Hope you feel better Brandon, one way or the other. Would be good to see y'all make it out there as well though.


----------



## jrpro130 (May 10, 2009)

Yea man feel better. Come out and ride hang out like good ole times. I'm gettin very excited. 

Here's the back side of the primary 




























And from what I've read this is not the first time this happened!

But on a good note, Tammi at QSC took care of me. Should have my clutch by Friday. I overnighted it to them which hurt the wallet!


Should be wrenching instead of using TapaTalk


----------



## JPs300 (Mar 23, 2011)

NDA shipping is gettin flat crazy. Feel like you have to pay the jet fuel by yourself!


----------



## kygreen (Oct 15, 2011)

Wow i have never seen that before on a clutch what mods you have , just whats in your signauture? Prob just a fluke product


----------



## jrpro130 (May 10, 2009)

Yea nothing crazy. Just qsc primary STM secondary 6" CATVOS and 29.5 ol2 muzzy and digituner. 


JP I think we are going to go Friday night and camp in line. It's so much easier for us to do that then wake up super early and drive up sat am. 


Should be wrenching instead of using TapaTalk


----------



## JPs300 (Mar 23, 2011)

That makes sense. We're thinking up @ 6 & there by 7-7:30 ish(I'll be loaded Fri, but have to pick up Robert/load his stuff & make a stop by a gas station). 

Debating doing an evening/night ride around our place Friday before hand, if that works out & you're interested y'all are more than welcome to stay at our place.


----------



## jrpro130 (May 10, 2009)

Ok awesome let me know. I don't know if we will be ready in time for a night ride but keep me posted!!! We are going to camp in the woods on the right. First right all the way back 


Should be wrenching instead of using TapaTalk


----------



## JPs300 (Mar 23, 2011)

Yeah, the "family area" - good area to camp but hard to find space in there on normal weekends. - I think we'll probably try to get into Palmetto Hammock, the first wooded area on the left.


----------



## jrpro130 (May 10, 2009)

Ok cool, we will def meet up, we need to get together this time before we are all tatered up! I am going to try to be good about the go-pro and pictures....usually I don't take enough.

BTW Quad shop hooked it up bigtime...they put a heavy duty sheave on there (free of charge). 

Cause is unknown, but basically 1000cc's plus a heavy thumb and prob a defect.
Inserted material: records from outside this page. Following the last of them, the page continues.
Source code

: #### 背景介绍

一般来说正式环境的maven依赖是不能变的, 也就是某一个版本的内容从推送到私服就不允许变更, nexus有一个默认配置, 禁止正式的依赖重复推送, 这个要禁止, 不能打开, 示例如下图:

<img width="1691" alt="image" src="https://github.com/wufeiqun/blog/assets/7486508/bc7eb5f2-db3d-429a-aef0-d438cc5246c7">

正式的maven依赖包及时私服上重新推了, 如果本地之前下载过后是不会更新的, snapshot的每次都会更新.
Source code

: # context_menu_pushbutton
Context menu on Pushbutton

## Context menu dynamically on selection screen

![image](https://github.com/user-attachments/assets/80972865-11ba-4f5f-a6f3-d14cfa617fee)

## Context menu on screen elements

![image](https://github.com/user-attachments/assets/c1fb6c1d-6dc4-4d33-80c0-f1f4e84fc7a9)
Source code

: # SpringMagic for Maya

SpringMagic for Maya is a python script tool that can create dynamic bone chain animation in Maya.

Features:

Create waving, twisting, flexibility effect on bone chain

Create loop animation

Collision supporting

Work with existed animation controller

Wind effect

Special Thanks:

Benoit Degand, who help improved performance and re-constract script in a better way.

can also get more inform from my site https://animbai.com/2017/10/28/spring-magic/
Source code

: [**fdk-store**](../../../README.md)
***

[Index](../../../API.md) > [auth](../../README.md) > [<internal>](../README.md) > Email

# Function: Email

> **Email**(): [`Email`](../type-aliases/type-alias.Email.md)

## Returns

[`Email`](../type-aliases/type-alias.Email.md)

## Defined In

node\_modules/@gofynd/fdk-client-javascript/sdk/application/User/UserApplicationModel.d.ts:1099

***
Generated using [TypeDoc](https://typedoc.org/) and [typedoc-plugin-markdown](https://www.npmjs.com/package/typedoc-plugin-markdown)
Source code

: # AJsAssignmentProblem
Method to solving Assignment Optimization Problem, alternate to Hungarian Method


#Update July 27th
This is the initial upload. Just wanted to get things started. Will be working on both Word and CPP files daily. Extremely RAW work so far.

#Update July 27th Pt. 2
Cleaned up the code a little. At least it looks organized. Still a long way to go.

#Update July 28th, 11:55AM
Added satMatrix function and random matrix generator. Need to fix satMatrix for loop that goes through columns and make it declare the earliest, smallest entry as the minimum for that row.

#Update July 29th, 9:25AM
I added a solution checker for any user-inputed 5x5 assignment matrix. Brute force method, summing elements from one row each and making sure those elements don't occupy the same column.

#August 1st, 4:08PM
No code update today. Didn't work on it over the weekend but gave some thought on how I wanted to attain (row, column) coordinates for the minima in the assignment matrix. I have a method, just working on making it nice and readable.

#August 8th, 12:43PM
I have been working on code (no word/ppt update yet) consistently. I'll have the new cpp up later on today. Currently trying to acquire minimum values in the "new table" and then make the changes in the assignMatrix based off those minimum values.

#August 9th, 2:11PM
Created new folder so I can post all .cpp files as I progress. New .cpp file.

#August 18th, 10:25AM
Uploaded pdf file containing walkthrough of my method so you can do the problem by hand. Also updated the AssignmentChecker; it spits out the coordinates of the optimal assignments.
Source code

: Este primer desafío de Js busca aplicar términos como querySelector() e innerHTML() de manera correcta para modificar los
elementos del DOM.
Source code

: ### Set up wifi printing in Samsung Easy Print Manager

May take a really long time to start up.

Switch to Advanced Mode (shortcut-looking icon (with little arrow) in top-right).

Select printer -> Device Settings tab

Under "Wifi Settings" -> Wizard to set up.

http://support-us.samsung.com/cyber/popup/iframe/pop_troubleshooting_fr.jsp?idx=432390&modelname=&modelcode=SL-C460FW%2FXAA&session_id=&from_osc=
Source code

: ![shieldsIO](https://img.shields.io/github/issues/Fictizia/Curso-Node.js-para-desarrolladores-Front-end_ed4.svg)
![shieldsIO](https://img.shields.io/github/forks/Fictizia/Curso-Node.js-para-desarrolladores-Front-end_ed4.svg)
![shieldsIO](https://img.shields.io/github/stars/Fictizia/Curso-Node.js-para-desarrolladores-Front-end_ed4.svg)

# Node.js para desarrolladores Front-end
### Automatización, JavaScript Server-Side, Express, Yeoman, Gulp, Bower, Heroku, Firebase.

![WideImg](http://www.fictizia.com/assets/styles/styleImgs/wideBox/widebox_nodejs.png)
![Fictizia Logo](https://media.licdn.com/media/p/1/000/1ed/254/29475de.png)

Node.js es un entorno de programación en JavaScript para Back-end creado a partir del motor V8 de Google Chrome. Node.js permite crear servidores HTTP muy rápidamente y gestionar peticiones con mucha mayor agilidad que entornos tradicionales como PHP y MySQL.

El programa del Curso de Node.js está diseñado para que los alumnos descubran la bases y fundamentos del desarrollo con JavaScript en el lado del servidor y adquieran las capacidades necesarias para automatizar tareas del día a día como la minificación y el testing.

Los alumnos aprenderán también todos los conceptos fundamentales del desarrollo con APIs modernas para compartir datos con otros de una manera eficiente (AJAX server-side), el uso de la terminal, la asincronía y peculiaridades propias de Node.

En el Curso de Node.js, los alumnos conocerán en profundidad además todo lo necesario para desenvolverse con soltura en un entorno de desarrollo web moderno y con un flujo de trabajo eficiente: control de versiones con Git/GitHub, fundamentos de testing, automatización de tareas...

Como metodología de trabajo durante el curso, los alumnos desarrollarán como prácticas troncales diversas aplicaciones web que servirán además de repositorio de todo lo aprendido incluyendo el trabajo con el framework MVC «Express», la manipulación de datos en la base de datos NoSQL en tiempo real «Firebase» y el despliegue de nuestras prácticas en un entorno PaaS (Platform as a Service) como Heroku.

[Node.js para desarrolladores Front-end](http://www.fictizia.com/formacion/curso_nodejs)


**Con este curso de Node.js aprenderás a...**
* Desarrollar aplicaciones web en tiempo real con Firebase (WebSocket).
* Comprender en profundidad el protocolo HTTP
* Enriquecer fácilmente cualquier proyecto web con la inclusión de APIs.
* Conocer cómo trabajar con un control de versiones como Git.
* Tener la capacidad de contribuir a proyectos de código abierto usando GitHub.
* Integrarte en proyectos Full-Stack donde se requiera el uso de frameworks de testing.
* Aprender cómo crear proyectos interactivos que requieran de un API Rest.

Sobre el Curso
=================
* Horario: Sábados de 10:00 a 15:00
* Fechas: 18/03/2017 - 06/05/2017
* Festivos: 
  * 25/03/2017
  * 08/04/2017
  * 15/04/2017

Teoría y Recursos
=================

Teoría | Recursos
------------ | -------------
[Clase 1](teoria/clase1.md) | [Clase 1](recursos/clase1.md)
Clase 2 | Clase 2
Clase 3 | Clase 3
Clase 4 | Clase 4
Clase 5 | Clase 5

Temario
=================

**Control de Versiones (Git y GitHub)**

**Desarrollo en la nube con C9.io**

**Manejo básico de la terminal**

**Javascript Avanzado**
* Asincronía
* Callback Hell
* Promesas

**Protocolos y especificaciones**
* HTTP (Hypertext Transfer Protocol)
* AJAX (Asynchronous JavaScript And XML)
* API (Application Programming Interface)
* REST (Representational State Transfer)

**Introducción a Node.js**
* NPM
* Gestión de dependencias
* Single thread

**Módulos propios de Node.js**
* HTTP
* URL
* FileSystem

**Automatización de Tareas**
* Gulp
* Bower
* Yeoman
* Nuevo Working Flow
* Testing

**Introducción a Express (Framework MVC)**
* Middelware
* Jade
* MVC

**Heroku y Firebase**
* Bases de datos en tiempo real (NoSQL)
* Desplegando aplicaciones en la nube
Now this shouldn't happen...


----------



## JPs300 (Mar 23, 2011)

Yeah, we definitely need to all roll out together. 

Good deal on the clutch. 

I think we're gonna skip riding Friday evenin/night, I may thrash some & try to finish-up/install my 8" tubes in place of my 6's.


----------



## jrpro130 (May 10, 2009)

Ok cool ! Our plan is to roll up there late fri night and just drink in line and camp in line until they open up. We usually do that on Thursday night for weekend events. I just idle the truck at night...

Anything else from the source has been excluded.